This gun looks like the front half of an AR-15, as seen in the photos. I am not usually too kicked about such pistols, as I have a tough time getting them lined up properly when I shoot them. This gun was different. Part of the difference had to do with the weight. Being a .22 LR, it doesn’t weigh much at all.

Another factor that allowed me to shoot this thing a little better than other AR pistols is the way it’s built. It has no buffer tube sticking out to have to deal with. Instead, it just sat on the bag and was easily aimed.

Based on the famous HK 416 assault rifle, this rimfire version allows the shooter to at least experience a bit of what it might feel like to hold one of the real deal. From the non-functional forward assist to the muzzle’s flash hider, this gun resembles its more-powerful cousin a good deal.

In addition to the forward assist, there is another 5.56-related feature on this gun that doesn’t function — the bolt release. Adding a couple of features to the functional column, we have the dust cover, magazine release, and safety — they all work as they do on the centerfire version.

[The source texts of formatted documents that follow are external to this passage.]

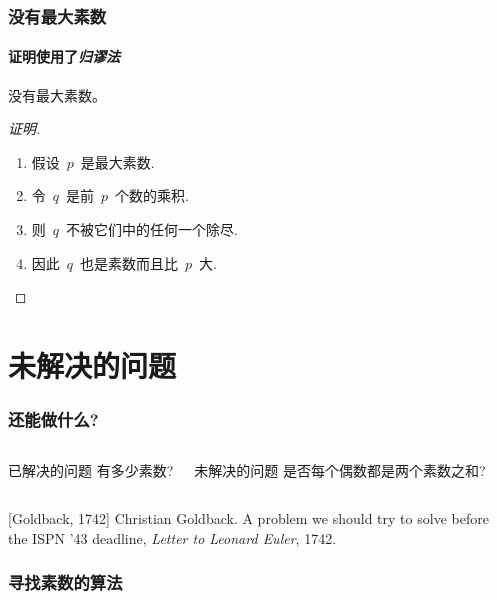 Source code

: \begin{center}
\begin{CJK*}{GBK}{kai}
\begin{frame} 
  \frametitle{没有最大素数} 
  \framesubtitle{证明使用了\textit{归谬法}} 
 
  \begin{thm} 
  没有最大素数。 
  \end{thm} 
  \begin{proof}[证明] 
    \begin{enumerate} 
    \item<1-> 假设~$p$~是最大素数. 
    \item<2-> 令~$q$~是前~$p$~个数的乘积. 
    \item<3-> 则~$q$~不被它们中的任何一个除尽. 
    \item<1-> 因此~$q$~也是素数而且比~$p$~大.\qedhere 
    \end{enumerate} 
  \end{proof} 
\end{frame} 
 
\section{未解决的问题} 
 
\begin{frame} 
  \frametitle{还能做什么?} 
  \begin{columns}[t] 
  \begin{block}{已解决的问题} 
    有多少素数? 
  \end{block} 
  \begin{block}{未解决的问题} 
    是否每个偶数都是两个素数之和?\cite{Goldbach1742} 
  \end{block} 
  \end{columns} 
\end{frame} 
 
\begin{frame} 
  \begin{thebibliography}{10} 
  [Goldback, 1742] 
    Christian Goldback. 
    \newblock A problem we should try to solve before the ISPN '43 deadline, 
    \newblock \emph{Letter to Leonard Euler}, 1742. 
  \end{thebibliography} 
\end{frame} 
 
\begin{frame}[fragile] 
  \frametitle{寻找素数的算法} 

 
\end{frame} 
 

\end{CJK*}
\end{center}
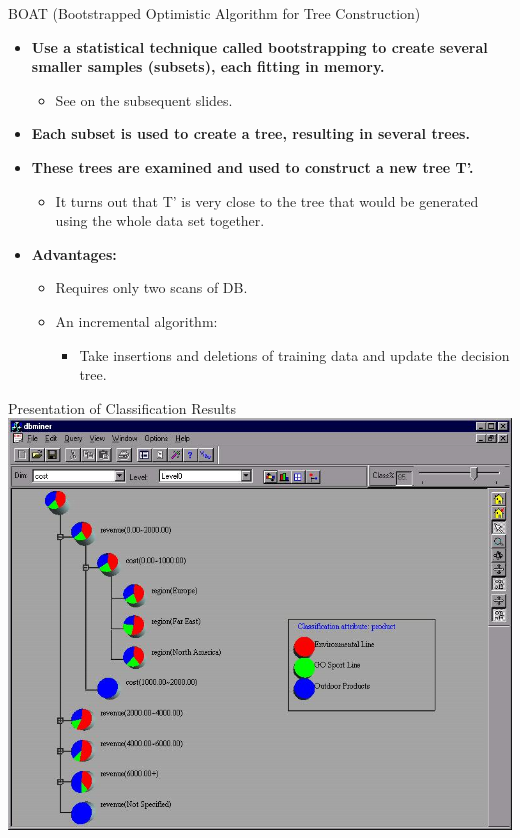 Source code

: \begin{frame}{BOAT (Bootstrapped Optimistic Algorithm for Tree Construction)}
  \begin{itemize}
  \item \textbf{Use a statistical technique called bootstrapping to create several smaller samples (subsets), each fitting in memory.}
    \begin{itemize}
    \item See on the subsequent slides.
    \end{itemize}
  \item \textbf{Each subset is used to create a tree, resulting in several trees.}
  \item \textbf{These trees are examined and used to construct a new tree T'.}
    \begin{itemize}
    \item It turns out that T' is very close to the tree that would be generated \\
      using the whole data set together.
    \end{itemize}
  \item \textbf{Advantages:}
    \begin{itemize}
    \item Requires only two scans of DB.
    \item An incremental algorithm:
      \begin{itemize}
      \item Take insertions and deletions of training data and update the decision tree.
      \end{itemize}
    \end{itemize}
  \end{itemize}
\end{frame}

\begin{frame}{Presentation of Classification Results}
  \centering
  \includegraphics[height=0.9\textheight]{img/classification1.jpeg}
\end{frame}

No rimfire is going to replicate a centerfire semi-auto to any real extent, but it is one fun gun to shoot. Also available in rifle guise with buttstock, the 416 pistols proved to be one accurate gun, as the targets will show later.

Here’s a quick look at the HK 416 pistol’s specs.

Height:10.7 in.
Width:2.5 in.
Barrel Length:8.5 in.
Weight:4.5 lbs.
Rear Sight Aperture Height:1.3 in.
Rear Sight Aperture Width:2.1 in.
Front Sight Width:0.7 in.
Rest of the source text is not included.